CWA continues negotiating contract for over 12,000 employees
October 3, 2012 | By Sean Buckley
CenturyLink's (NYSE: CTL) 12,000 employees in 13 states
represented by the Communications Workers of America (CWA) union on Monday
announced they would strike if they could not come to terms with the telco on a
new labor contract.
CWA said over 88 percent of its members, which consist of
service agents, network technicians and Internet support workers, voted to
support the strike.
The current union contracts with the CWA and the
International Brotherhood of Electrical Workers (IBEW) expire on Oct. 6.
In 2008, the CWA union approved a strike at the former Qwest
during contract negotiations, but workers did not walk off the job.
Al Kogler, a CWA spokesman, said the two key issues they are
debating with the telco are a proposal to increase the contribution union workers
have to pay for health care and preventing more jobs from being outsourced to
overseas countries.
In August, CenturyLink began negotiations with the CWA and
IBEW covering former Qwest Communications employees.
Mark Molzen, a spokesman for CenturyLink, said at that time
that collective bargaining agreements with the CWA and IBEW unions cover over
13,000 Qwest workers.
CWA currently represents almost 12,000 workers in Arizona,
Colorado, Iowa, Idaho, Minnesota, Montana, Nebraska, New Mexico, North Dakota,
Oregon, South Dakota, Utah, Wyoming and Washington. Union workers in Montana
are working out a separate contract with the service provider.
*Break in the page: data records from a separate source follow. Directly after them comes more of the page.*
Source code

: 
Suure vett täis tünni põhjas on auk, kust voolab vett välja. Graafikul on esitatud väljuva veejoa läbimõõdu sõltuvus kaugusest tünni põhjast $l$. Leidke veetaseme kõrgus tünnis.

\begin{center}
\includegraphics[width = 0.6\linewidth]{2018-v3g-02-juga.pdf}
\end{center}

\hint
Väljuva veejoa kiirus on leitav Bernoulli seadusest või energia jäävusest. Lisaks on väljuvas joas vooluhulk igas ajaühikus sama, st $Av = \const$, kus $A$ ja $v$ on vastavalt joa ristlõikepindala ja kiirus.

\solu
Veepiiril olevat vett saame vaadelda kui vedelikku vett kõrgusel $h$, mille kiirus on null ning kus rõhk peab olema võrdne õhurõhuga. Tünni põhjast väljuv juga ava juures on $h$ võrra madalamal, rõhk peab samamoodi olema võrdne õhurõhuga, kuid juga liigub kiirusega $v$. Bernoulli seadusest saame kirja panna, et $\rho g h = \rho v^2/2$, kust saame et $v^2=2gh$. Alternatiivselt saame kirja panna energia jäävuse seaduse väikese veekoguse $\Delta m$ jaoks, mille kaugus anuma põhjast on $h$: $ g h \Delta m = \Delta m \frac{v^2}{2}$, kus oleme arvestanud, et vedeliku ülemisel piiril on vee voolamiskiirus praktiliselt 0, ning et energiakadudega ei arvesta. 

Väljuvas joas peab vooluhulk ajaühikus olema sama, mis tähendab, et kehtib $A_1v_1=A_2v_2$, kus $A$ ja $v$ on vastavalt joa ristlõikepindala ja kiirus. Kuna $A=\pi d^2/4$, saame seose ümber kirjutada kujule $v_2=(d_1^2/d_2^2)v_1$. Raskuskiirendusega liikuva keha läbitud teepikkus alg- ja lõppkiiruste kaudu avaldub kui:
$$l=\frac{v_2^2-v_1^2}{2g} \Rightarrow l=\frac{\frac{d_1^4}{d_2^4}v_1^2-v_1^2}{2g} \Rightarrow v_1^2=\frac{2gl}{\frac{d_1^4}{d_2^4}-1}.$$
Negotiating union contracts has been a contentious and
ongoing issue in the U.S. service provider industry, with all of the largest
telcos trying to trim costs as traditional wireline voice service revenues
decline. Besides CenturyLink, AT&T (NYSE: T), Hawaiian Telcom (Nasdaq:
HCOM) and Verizon Communications (NYSE: VZ) are also in the midst of negotiating
or finalizing new contracts with their union wireline workers.